(Stored dataset items)
⟨

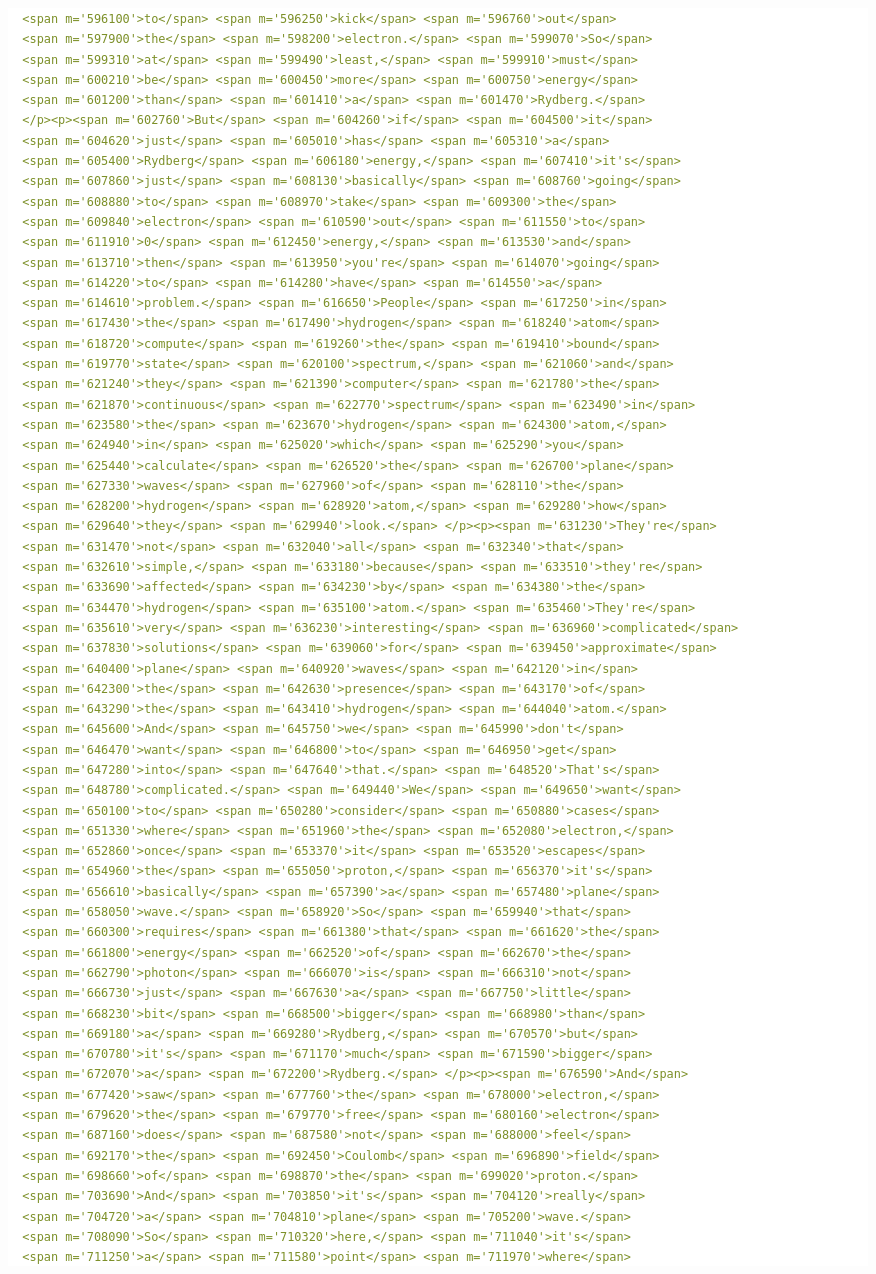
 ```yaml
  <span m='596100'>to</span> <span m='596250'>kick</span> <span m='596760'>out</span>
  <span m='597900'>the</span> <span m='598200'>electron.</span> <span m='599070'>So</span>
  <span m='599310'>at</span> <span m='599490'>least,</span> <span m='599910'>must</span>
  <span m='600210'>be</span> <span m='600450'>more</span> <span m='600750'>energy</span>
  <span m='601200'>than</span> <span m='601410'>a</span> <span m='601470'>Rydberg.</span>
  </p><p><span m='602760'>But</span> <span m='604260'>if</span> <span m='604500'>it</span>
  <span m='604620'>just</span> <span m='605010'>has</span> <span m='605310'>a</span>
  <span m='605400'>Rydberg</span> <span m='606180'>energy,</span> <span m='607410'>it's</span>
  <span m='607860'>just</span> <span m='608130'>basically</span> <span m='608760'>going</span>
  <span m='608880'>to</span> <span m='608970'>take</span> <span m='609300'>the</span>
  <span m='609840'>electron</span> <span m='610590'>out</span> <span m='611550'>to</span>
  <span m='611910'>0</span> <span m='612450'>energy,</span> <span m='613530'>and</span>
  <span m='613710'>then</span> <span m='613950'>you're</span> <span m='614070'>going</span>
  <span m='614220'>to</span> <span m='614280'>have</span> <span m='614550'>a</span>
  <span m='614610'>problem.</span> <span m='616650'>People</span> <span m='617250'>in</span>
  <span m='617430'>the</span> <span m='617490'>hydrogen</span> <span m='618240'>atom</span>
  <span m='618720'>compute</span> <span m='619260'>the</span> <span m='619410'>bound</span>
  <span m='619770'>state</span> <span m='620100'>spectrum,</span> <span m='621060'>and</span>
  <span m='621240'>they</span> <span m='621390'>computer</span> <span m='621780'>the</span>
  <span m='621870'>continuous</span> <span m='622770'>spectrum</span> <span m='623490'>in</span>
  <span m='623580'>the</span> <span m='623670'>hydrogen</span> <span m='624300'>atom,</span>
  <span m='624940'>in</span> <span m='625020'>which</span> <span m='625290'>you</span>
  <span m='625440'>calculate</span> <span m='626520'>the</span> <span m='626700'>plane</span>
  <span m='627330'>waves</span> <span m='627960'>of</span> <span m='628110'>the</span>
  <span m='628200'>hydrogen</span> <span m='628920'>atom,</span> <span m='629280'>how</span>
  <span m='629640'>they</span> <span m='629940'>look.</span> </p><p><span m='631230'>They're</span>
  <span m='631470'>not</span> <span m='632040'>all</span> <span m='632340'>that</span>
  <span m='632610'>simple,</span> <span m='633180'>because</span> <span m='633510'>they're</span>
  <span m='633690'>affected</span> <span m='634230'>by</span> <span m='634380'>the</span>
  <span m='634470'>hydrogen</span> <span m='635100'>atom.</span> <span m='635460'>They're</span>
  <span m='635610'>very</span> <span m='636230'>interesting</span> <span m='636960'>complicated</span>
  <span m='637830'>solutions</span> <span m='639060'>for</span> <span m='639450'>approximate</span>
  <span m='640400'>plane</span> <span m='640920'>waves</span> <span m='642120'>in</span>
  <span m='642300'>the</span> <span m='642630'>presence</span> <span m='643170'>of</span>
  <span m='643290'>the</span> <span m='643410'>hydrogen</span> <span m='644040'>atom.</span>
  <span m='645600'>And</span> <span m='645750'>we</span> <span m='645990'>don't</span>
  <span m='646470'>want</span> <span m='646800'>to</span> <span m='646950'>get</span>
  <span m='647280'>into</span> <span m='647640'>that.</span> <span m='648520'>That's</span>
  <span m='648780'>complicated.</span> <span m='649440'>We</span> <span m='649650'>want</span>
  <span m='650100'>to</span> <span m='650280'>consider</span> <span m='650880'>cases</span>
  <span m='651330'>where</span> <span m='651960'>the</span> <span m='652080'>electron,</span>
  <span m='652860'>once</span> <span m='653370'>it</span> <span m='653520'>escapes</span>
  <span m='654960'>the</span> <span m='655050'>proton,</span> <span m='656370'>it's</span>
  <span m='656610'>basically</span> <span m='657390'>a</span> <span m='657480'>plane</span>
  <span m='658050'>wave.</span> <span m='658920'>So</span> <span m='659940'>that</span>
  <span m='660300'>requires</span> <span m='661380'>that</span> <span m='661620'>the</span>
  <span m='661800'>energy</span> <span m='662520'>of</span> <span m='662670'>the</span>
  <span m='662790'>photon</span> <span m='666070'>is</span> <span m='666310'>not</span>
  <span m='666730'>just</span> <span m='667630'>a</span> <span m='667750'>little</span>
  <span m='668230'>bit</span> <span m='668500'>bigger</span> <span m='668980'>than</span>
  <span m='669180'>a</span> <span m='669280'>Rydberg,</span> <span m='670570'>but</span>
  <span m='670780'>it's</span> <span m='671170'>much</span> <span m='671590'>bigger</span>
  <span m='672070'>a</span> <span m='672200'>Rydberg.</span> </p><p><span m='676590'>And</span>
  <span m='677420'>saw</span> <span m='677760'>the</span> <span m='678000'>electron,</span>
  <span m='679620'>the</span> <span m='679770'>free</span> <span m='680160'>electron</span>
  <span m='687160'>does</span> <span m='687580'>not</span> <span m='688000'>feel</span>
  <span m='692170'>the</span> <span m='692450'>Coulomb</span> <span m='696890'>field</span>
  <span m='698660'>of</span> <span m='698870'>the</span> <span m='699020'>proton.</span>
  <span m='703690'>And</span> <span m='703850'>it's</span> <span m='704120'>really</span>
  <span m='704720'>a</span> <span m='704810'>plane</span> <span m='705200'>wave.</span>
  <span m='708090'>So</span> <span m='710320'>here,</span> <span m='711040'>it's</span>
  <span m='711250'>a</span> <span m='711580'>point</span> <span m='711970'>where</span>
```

⟩
⟨

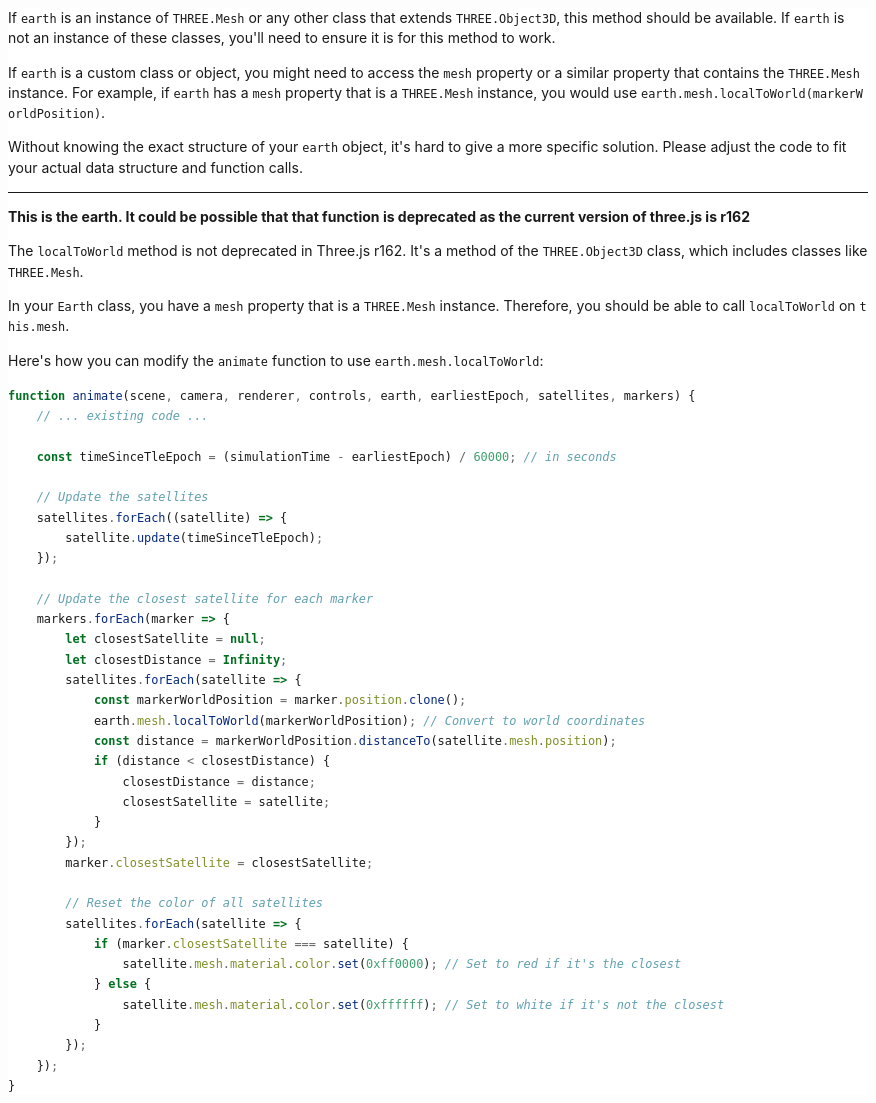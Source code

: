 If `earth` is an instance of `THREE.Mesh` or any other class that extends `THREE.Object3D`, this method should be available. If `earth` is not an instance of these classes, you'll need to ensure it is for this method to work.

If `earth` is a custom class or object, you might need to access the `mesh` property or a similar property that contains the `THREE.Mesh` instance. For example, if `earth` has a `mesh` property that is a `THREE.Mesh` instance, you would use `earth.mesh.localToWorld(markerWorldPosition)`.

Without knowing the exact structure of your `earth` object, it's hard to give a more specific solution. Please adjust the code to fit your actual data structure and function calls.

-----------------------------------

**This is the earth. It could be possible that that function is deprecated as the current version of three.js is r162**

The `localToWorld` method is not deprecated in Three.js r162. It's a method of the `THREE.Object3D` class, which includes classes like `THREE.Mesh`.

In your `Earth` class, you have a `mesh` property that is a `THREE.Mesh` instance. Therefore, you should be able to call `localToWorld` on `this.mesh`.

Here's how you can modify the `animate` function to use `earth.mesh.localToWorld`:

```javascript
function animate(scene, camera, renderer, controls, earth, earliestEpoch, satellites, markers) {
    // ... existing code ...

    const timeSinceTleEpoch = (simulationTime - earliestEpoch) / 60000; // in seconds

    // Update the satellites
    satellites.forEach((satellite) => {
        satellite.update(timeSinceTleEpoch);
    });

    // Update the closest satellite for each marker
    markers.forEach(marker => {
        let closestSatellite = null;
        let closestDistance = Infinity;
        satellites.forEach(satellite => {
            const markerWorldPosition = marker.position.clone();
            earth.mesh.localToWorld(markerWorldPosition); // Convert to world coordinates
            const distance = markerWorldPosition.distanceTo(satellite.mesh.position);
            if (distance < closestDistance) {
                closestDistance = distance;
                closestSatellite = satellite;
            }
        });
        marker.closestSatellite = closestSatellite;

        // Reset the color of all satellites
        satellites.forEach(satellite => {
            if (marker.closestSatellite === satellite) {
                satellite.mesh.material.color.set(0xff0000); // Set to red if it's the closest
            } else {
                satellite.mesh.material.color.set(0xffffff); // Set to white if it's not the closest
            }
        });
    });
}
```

⟩

■ **Instructions to follow**
Across all the records above, count the lines that contain "which" and reply with only the number.

■ **Solution to this task**
2